第27話 言葉をやわらげる手順
夜の黄晶都は、昼より静かなはずなのに、どこかがずっとざわついていた。石畳の隙間を冷たい風が走り、共鳴塔の方角から黄いろい光が薄く滲む。灯りは綺麗なのに、見上げるたび喉の奥が乾く。
華音の家へ戻ると、六人の食卓の鍋はすでに火にかけられていた。湯気が立ち上がり、包丁の音はあるのに、誰も大声で話さない。いつもなら志音が「ここが異世界の家庭というものだ」と言い出して、陽海に肘で止められるところだ。だが今夜は、志音の舌が自分で自分を噛んでいた。
陽海は椅子に腰を下ろすと、両手を膝に置いた。指先が震えないように、指と指を組む。さっきまで涙で濡れていた目元が、乾く代わりに赤くなっている。
「……俺さ。あの通りを出たら、また同じ顔になりそうで」
言い切る前に、陽海は水筒に手を伸ばし、ひと口だけ飲んだ。自分の順番で自分の喉を守る。志音は、それを見て胸の奥が少し温かくなった。

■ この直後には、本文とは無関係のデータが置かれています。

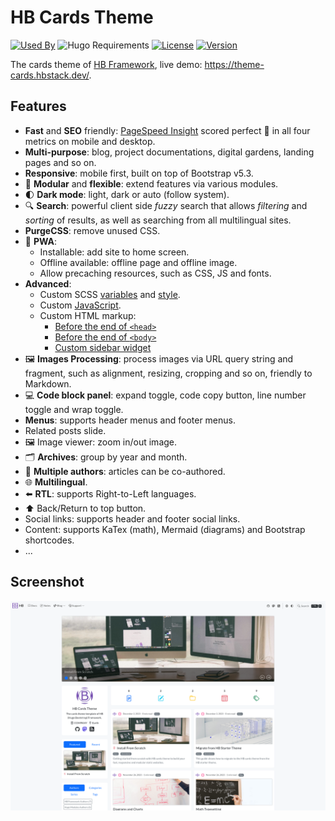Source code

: # HB Cards Theme

[![Used By](https://img.shields.io/badge/dynamic/json?color=success&label=used+by&query=repositories_humanize&logo=hugo&style=flat-square&url=https://api.razonyang.com/v1/github/dependents/hbstack/theme-cards)](https://github.com/hbstack/theme-cards/network/dependents)
![Hugo Requirements](https://img.shields.io/badge/dynamic/json?color=important&label=requirements&query=requirements&logo=hugo&style=flat-square&url=https://api.razonyang.com/v1/hugo/modules/github.com/hbstack/theme-cards)
[![License](https://img.shields.io/github/license/hbstack/theme-cards?style=flat-square)](https://github.com/hbstack/theme-cards/blob/main/LICENSE)
[![Version](https://img.shields.io/github/v/tag/hbstack/theme-cards?label=version&style=flat-square)](https://github.com/hbstack/theme-cards/tags)

The cards theme of [HB Framework](https://hbstack.dev/), live demo: https://theme-cards.hbstack.dev/.

## Features

- **Fast** and **SEO** friendly: [PageSpeed Insight](https://pagespeed.web.dev/analysis?url=https://theme-cards.hbstack.dev/) scored perfect :100: in all four metrics on mobile and desktop.
- **Multi-purpose**: blog, project documentations, digital gardens, landing pages and so on.
- **Responsive**: mobile first, built on top of Bootstrap v5.3.
- :ice_cube: **Modular** and **flexible**: extend features via various modules.
- :first_quarter_moon: **Dark mode**: light, dark or auto (follow system).
- :mag: **Search**: powerful client side *fuzzy* search that allows *filtering* and *sorting* of results, as well as searching from all multilingual sites.
- **PurgeCSS**: remove unused CSS.
- :rocket: **PWA**:
  - Installable: add site to home screen.
  - Offline available: offline page and offline image.
  - Allow precaching resources, such as CSS, JS and fonts.
- **Advanced**:
  - Custom SCSS [variables](https://github.com/hbstack/theme-cards/blob/main/assets/hb/modules/custom/scss/variables.tmpl.scss) and [style](https://github.com/hbstack/theme-cards/blob/main/assets/hb/modules/custom/scss/index.scss).
  - Custom [JavaScript](https://github.com/hbstack/theme-cards/blob/main/assets/hb/modules/custom/js/index.ts).
  - Custom HTML markup:
    - [Before the end of `<head>`](https://github.com/hbstack/theme-cards/blob/main/layouts/partials/hugopress/modules/hb-custom/hooks/head-end.html)
    - [Before the end of `<body>`](https://github.com/hbstack/theme-cards/blob/main/layouts/partials/hugopress/modules/hb-custom/hooks/body-end.html)
    - [Custom sidebar widget](https://github.com/hbstack/theme-cards/blob/main/layouts/partials/hugopress/modules/hb-custom/hooks/hb-blog-sidebar.html)
- :framed_picture: **Images Processing**: process images via URL query string and fragment, such as alignment, resizing, cropping and so on, friendly to Markdown.
- :computer: **Code block panel**: expand toggle, code copy button, line number toggle and wrap toggle.
- **Menus**: supports header menus and footer menus.
- Related posts slide.
- :framed_picture: Image viewer: zoom in/out image.
- :card_index_dividers:	**Archives**: group by year and month.
- :memo: **Multiple authors**: articles can be co-authored.
- :globe_with_meridians: **Multilingual**.
- :arrow_left: **RTL**: supports Right-to-Left languages.
- :arrow_up: Back/Return to top button.
- Social links: supports header and footer social links.
- Content: supports KaTex (math), Mermaid (diagrams) and Bootstrap shortcodes.
- ...

## Screenshot

![Screenshot](https://raw.githubusercontent.com/hbstack/theme-cards/main/images/screenshot.png)
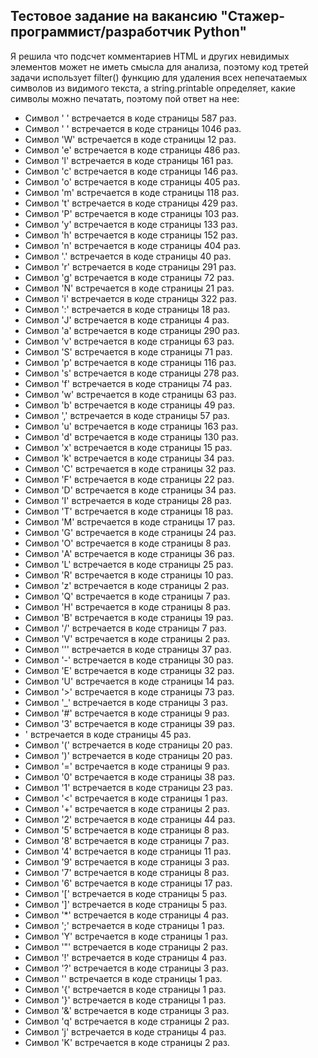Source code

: ## Тестовое задание на вакансию "Стажер-программист/разработчик Python" ##

Я решила что подсчет комментариев HTML и других невидимых элементов может не иметь смысла для анализа, поэтому код третей задачи использует filter() функцию для удаления всех непечатаемых символов из видимого текста, а string.printable определяет, какие символы можно печатать, поэтому пой ответ на нее:

+ Символ '
' встречается в коде страницы 587 раз.
+ Символ ' ' встречается в коде страницы 1046 раз.
+ Символ 'W' встречается в коде страницы 12 раз.
+ Символ 'e' встречается в коде страницы 486 раз.
+ Символ 'l' встречается в коде страницы 161 раз.
+ Символ 'c' встречается в коде страницы 146 раз.
+ Символ 'o' встречается в коде страницы 405 раз.
+ Символ 'm' встречается в коде страницы 118 раз.
+ Символ 't' встречается в коде страницы 429 раз.
+ Символ 'P' встречается в коде страницы 103 раз.
+ Символ 'y' встречается в коде страницы 133 раз.
+ Символ 'h' встречается в коде страницы 152 раз.
+ Символ 'n' встречается в коде страницы 404 раз.
+ Символ '.' встречается в коде страницы 40 раз.
+ Символ 'r' встречается в коде страницы 291 раз.
+ Символ 'g' встречается в коде страницы 72 раз.
+ Символ 'N' встречается в коде страницы 21 раз.
+ Символ 'i' встречается в коде страницы 322 раз.
+ Символ ':' встречается в коде страницы 18 раз.
+ Символ 'J' встречается в коде страницы 4 раз.
+ Символ 'a' встречается в коде страницы 290 раз.
+ Символ 'v' встречается в коде страницы 63 раз.
+ Символ 'S' встречается в коде страницы 71 раз.
+ Символ 'p' встречается в коде страницы 116 раз.
+ Символ 's' встречается в коде страницы 278 раз.
+ Символ 'f' встречается в коде страницы 74 раз.
+ Символ 'w' встречается в коде страницы 63 раз.
+ Символ 'b' встречается в коде страницы 49 раз.
+ Символ ',' встречается в коде страницы 57 раз.
+ Символ 'u' встречается в коде страницы 163 раз.
+ Символ 'd' встречается в коде страницы 130 раз.
+ Символ 'x' встречается в коде страницы 15 раз.
+ Символ 'k' встречается в коде страницы 34 раз.
+ Символ 'C' встречается в коде страницы 32 раз.
+ Символ 'F' встречается в коде страницы 22 раз.
+ Символ 'D' встречается в коде страницы 34 раз.
+ Символ 'I' встречается в коде страницы 28 раз.
+ Символ 'T' встречается в коде страницы 18 раз.
+ Символ 'M' встречается в коде страницы 17 раз.
+ Символ 'G' встречается в коде страницы 24 раз.
+ Символ 'O' встречается в коде страницы 8 раз.
+ Символ 'A' встречается в коде страницы 36 раз.
+ Символ 'L' встречается в коде страницы 25 раз.
+ Символ 'R' встречается в коде страницы 10 раз.
+ Символ 'z' встречается в коде страницы 2 раз.
+ Символ 'Q' встречается в коде страницы 7 раз.
+ Символ 'H' встречается в коде страницы 8 раз.
+ Символ 'B' встречается в коде страницы 19 раз.
+ Символ '/' встречается в коде страницы 7 раз.
+ Символ 'V' встречается в коде страницы 2 раз.
+ Символ ''' встречается в коде страницы 37 раз.
+ Символ '-' встречается в коде страницы 30 раз.
+ Символ 'E' встречается в коде страницы 32 раз.
+ Символ 'U' встречается в коде страницы 14 раз.
+ Символ '>' встречается в коде страницы 73 раз.
+ Символ '_' встречается в коде страницы 3 раз.
+ Символ '#' встречается в коде страницы 9 раз.
+ Символ '3' встречается в коде страницы 39 раз.
+ ' встречается в коде страницы 45 раз.
+ Символ '(' встречается в коде страницы 20 раз.
+ Символ ')' встречается в коде страницы 20 раз.
+ Символ '=' встречается в коде страницы 9 раз.
+ Символ '0' встречается в коде страницы 38 раз.
+ Символ '1' встречается в коде страницы 23 раз.
+ Символ '<' встречается в коде страницы 1 раз.
+ Символ '+' встречается в коде страницы 2 раз.
+ Символ '2' встречается в коде страницы 44 раз.
+ Символ '5' встречается в коде страницы 8 раз.
+ Символ '8' встречается в коде страницы 7 раз.
+ Символ '4' встречается в коде страницы 11 раз.
+ Символ '9' встречается в коде страницы 3 раз.
+ Символ '7' встречается в коде страницы 8 раз.
+ Символ '6' встречается в коде страницы 17 раз.
+ Символ '[' встречается в коде страницы 5 раз.
+ Символ ']' встречается в коде страницы 5 раз.
+ Символ '*' встречается в коде страницы 4 раз.
+ Символ ';' встречается в коде страницы 1 раз.
+ Символ 'Y' встречается в коде страницы 1 раз.
+ Символ '"' встречается в коде страницы 2 раз.
+ Символ '!' встречается в коде страницы 4 раз.
+ Символ '?' встречается в коде страницы 3 раз.
+ Символ '\' встречается в коде страницы 1 раз.
+ Символ '{' встречается в коде страницы 1 раз.
+ Символ '}' встречается в коде страницы 1 раз.
+ Символ '&' встречается в коде страницы 3 раз.
+ Символ 'q' встречается в коде страницы 2 раз.
+ Символ 'j' встречается в коде страницы 4 раз.
+ Символ 'K' встречается в коде страницы 2 раз.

愛恋は鍋のふたを開ける手を止めずに、机の端へ分厚い紙束をそっと置いた。羊皮紙に近いざらつきのある紙で、文字は細く、古い癖で傾いている。
「……これ、今日、見つかった調律文です。共鳴塔がまだ無傷だった頃に、怒りの波を静めるために使われたらしいです」
言い終わると、愛恋は先に頭を下げた。謝る時の癖だ。謝る必要はないのに、彼女はいつも、言葉の角を落としてから渡す。
志音は紙束を覗き込み、思わず声に出して読もうとして、華音の水筒が目の前へ滑り込んだ。
「飲んでから」
短い一言。志音は水を飲んでから、紙面へ視線を戻した。
古い調律文は、長かった。ひと息で読み切れる長さではない。言葉は美しいのに、硬い。礼儀が鎧になっている。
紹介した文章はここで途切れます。